Tenían esa costumbre desde hacía años. A partir del 26 de diciembre, Becky se quedaba con sus abuelos en Norwich. Esa norma procedía de los tiempos en los que Gillian y Tom solían salir por Nochevieja o salían de viaje por fin de año, algo que no hacían desde hacía mucho tiempo.

—No pienses solo en ella. Piensa también en ti misma —le dijo Tara. A la luz de la lámpara, Gillian pudo ver claramente el rostro de su amiga. Parecía preocupada de verdad.

Un hombre pasó por delante del seto que cercaba el jardín, miró a las dos mujeres y prosiguió su camino.

Tara negó con la cabeza.

—¡Otra vez él!

—¿Otra vez, dices?

—Ya estaba merodeando por aquí cuando he llegado.

—¿Estás segura? Al fin y al cabo está muy oscuro.
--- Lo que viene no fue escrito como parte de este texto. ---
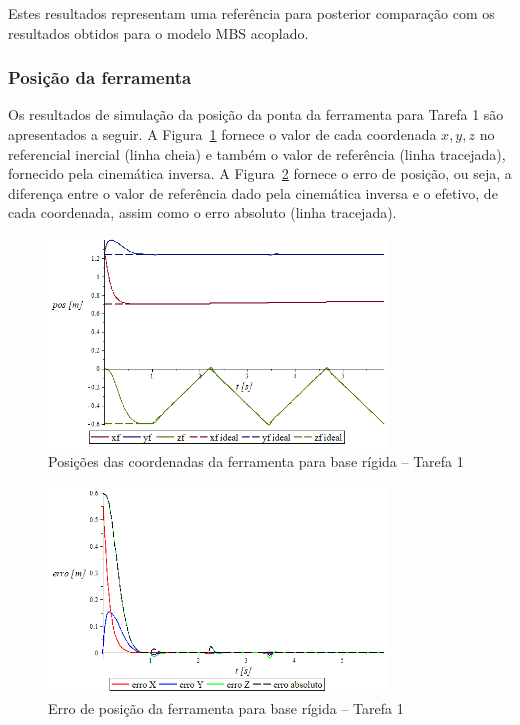 Estes resultados representam uma referência para posterior comparação com os
resultados obtidos para o modelo MBS acoplado.

\subsubsection{Posição da ferramenta}

Os resultados de simulação da posição da ponta da ferramenta para Tarefa 1 são
apresentados a seguir. A Figura~\ref{fig::t1_posf_base_rig} fornece o valor de
cada coordenada $x, y, z$ no referencial inercial (linha cheia) e também o valor
de referência (linha tracejada), fornecido pela cinemática inversa. A
Figura~\ref{fig::t1_erroposf_base_rig} fornece o erro de posição, ou seja, a
diferença entre o valor de referência dado pela cinemática inversa e o efetivo,
de cada coordenada, assim como o erro absoluto (linha tracejada).

\begin{figure}[h!]
	\centering 
 	\includegraphics[width=0.80\textwidth]{figs/t1_posf_base_rig}
 	\caption{Posições das coordenadas da ferramenta para base rígida -- Tarefa 1}
 	\label{fig::t1_posf_base_rig}
\end{figure}

\begin{figure}[h!]
	\centering 
 	\includegraphics[width=0.80\textwidth]{figs/t1_erroposf_base_rig}
 	\caption{Erro de posição da ferramenta para base rígida -- Tarefa 1}
 	\label{fig::t1_erroposf_base_rig}
\end{figure}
—Segurísima. Podría reconocer perfectamente su cara. Hace un rato ya vagaba por aquí.

Gillian miró al tipo.

—Podría ser Samson Segal —dijo. A veces se lo encontraba cuando salía de casa y le pareció que seguía ese trayecto—. Es amable e inofensivo. Vive al otro lado de la calle. —¡Y también acude a los bares menos indicados y me ha visto con John Burton!

—Piensa en la cantidad de crímenes que tienen lugar a diario —le advirtió Tara—. ¡El mundo está lleno de tarados!

Gillian se rió.

—Si yo trabajara en lo mismo que tú, lo más probable es que también los viera por todas partes.

—En cualquier caso, ten cuidado —le aconsejó Tara antes de cerrar la puerta de su Jaguar de color verde oscuro.

Gillian la siguió con la mirada, suspiró y se puso las botas de invierno y el abrigo. Iría a recoger a Becky a casa de su amiga aunque eso le costara el rechazo y otro enfado de su hija. ¿Estaba exagerando con tantas preocupaciones? A ojos de Becky, sí. Sin duda. Pero el mundo era un lugar peligroso, en eso Tara tenía razón. Y al fin y al cabo ella debía de saberlo mejor que nadie.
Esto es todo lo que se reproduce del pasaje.